RAW DATA below:

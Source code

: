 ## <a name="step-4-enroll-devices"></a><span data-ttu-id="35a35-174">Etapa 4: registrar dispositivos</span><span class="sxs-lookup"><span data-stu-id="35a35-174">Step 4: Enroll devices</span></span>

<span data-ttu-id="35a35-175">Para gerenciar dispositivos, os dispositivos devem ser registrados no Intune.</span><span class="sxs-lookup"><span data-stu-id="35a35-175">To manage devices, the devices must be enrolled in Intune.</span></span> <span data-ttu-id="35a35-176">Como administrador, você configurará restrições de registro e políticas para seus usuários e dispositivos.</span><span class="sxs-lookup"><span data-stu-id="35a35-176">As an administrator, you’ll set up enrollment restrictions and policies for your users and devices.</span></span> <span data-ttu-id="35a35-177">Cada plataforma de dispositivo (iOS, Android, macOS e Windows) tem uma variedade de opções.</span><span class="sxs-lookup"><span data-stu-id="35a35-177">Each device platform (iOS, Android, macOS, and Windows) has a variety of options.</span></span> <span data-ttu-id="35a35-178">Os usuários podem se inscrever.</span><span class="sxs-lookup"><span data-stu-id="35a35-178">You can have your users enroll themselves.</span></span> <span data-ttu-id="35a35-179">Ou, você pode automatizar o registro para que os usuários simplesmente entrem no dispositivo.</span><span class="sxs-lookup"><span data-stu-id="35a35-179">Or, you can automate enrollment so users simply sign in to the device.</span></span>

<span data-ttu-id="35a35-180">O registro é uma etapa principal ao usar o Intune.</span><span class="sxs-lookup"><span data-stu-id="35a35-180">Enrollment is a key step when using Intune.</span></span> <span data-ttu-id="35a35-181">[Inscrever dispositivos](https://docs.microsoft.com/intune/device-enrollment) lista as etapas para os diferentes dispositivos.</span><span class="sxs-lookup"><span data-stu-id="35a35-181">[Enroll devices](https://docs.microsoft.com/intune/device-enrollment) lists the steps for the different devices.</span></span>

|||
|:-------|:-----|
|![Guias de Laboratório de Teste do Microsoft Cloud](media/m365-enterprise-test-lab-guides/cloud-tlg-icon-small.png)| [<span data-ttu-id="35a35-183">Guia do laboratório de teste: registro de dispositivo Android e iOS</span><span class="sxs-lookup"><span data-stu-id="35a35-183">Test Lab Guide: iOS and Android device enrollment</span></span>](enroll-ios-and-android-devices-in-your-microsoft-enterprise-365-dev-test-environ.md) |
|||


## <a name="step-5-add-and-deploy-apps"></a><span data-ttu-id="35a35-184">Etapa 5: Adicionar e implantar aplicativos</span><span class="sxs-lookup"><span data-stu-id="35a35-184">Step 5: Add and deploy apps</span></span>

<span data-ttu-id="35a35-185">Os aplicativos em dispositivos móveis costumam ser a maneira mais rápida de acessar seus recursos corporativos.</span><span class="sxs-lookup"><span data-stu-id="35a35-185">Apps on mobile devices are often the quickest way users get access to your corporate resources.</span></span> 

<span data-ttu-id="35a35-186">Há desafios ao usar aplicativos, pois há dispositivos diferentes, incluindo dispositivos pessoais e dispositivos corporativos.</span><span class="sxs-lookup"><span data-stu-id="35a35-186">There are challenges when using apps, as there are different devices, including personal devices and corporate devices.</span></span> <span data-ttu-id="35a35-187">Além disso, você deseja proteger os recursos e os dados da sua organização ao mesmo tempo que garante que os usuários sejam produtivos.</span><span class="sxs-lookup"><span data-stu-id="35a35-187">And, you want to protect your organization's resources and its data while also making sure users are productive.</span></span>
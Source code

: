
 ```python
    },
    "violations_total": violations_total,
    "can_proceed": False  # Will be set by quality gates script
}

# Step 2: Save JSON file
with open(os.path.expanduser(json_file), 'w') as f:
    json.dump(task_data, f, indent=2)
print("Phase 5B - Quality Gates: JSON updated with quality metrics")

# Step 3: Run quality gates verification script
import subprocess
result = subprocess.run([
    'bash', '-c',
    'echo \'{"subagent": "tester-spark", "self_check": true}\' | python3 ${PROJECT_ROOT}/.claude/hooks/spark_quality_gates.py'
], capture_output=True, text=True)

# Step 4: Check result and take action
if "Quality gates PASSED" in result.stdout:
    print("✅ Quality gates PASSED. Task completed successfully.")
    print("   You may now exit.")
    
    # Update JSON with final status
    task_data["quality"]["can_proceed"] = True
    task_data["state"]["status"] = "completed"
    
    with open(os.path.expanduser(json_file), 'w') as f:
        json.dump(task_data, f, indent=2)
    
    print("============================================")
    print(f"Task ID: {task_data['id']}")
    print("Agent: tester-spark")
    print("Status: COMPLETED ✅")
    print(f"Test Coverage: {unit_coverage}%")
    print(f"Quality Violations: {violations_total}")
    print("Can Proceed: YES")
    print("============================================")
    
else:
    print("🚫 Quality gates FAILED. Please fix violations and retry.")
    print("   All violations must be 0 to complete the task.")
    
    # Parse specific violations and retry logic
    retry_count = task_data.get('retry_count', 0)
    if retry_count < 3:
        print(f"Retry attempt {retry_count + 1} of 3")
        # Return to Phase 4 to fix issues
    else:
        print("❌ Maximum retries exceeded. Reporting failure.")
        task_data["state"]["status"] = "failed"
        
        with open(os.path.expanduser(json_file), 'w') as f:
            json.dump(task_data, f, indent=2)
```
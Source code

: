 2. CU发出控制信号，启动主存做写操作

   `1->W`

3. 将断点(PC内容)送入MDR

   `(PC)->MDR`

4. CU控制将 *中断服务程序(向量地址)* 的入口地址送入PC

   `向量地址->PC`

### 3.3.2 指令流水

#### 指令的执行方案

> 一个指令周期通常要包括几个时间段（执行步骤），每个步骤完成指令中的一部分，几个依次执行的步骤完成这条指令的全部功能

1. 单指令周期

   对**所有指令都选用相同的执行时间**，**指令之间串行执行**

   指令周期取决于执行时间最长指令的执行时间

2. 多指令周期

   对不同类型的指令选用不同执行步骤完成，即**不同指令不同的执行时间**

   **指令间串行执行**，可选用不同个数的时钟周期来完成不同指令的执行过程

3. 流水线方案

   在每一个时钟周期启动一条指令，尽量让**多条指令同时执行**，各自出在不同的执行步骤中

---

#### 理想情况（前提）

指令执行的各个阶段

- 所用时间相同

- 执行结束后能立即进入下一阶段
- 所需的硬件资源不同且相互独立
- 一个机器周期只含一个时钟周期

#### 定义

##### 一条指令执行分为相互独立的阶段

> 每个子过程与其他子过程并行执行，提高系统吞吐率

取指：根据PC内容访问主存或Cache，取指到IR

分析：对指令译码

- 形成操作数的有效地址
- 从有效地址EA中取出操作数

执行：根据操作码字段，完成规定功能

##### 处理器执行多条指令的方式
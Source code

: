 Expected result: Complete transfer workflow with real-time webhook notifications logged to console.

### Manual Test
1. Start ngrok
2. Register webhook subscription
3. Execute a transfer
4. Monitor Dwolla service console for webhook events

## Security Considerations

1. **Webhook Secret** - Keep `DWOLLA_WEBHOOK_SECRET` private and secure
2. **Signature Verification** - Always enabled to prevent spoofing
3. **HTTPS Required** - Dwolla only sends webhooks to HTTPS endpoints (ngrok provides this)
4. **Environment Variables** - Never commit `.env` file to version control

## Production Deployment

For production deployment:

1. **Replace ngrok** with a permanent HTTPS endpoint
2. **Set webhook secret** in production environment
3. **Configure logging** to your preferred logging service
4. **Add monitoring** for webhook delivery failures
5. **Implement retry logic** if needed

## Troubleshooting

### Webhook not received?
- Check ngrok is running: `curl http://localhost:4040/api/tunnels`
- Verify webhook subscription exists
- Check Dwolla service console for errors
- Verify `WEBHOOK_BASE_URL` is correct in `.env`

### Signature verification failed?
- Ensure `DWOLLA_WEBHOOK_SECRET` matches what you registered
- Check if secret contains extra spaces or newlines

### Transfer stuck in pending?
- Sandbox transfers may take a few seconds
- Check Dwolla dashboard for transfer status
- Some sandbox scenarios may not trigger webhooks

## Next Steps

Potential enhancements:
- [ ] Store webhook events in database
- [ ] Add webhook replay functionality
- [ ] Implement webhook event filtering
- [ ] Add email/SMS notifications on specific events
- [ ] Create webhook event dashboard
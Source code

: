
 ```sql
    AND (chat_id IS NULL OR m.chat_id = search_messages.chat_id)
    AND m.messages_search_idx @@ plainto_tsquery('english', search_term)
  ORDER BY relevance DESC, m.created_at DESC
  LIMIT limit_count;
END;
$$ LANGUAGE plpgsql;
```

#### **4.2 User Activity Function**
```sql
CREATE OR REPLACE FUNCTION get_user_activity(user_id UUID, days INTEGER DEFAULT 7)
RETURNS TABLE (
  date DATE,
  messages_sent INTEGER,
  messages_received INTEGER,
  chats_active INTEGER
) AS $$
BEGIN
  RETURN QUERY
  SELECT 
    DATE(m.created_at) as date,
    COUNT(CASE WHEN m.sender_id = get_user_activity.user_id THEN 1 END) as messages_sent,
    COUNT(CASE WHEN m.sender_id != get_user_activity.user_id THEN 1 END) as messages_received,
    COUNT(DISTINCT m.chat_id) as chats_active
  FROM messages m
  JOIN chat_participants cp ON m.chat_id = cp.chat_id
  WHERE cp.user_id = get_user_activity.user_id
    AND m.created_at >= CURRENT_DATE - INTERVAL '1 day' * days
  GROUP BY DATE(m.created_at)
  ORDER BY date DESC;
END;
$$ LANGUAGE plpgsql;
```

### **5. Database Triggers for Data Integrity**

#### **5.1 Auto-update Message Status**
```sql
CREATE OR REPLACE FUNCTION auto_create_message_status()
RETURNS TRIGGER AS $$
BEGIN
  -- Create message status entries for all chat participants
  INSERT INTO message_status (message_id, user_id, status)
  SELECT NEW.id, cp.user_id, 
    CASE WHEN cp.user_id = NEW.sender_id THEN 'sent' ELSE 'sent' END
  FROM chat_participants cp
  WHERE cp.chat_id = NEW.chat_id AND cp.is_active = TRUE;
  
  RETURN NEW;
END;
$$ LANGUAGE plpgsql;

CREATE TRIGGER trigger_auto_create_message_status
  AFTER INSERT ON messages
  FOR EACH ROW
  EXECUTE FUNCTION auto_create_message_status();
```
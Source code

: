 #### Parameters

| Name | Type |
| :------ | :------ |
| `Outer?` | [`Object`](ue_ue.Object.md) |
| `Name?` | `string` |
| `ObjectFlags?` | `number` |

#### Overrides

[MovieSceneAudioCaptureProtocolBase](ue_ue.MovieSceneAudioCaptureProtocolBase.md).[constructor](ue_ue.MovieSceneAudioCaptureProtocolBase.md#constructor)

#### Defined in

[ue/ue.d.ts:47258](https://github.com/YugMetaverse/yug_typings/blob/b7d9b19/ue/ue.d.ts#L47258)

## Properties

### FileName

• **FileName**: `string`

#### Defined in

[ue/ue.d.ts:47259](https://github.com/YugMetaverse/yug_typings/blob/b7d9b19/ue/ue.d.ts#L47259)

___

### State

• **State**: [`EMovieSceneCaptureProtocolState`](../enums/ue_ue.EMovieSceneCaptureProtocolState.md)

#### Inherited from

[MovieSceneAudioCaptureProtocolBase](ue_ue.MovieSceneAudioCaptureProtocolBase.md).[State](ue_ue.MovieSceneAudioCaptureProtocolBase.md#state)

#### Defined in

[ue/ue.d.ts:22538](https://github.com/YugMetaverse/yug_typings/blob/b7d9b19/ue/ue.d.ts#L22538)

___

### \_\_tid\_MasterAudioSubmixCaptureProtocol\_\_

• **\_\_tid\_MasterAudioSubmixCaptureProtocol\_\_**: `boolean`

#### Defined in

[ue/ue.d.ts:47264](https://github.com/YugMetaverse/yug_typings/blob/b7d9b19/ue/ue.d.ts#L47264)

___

End of RAW DATA.

- WHAT TO WORK ON
Filter the records above and copy every line that contains the word "MovieSceneAudioCaptureProtocolBase".

- EXERCISE SOLUTION
[MovieSceneAudioCaptureProtocolBase](ue_ue.MovieSceneAudioCaptureProtocolBase.md).[constructor](ue_ue.MovieSceneAudioCaptureProtocolBase.md#constructor)
[MovieSceneAudioCaptureProtocolBase](ue_ue.MovieSceneAudioCaptureProtocolBase.md).[State](ue_ue.MovieSceneAudioCaptureProtocolBase.md#state)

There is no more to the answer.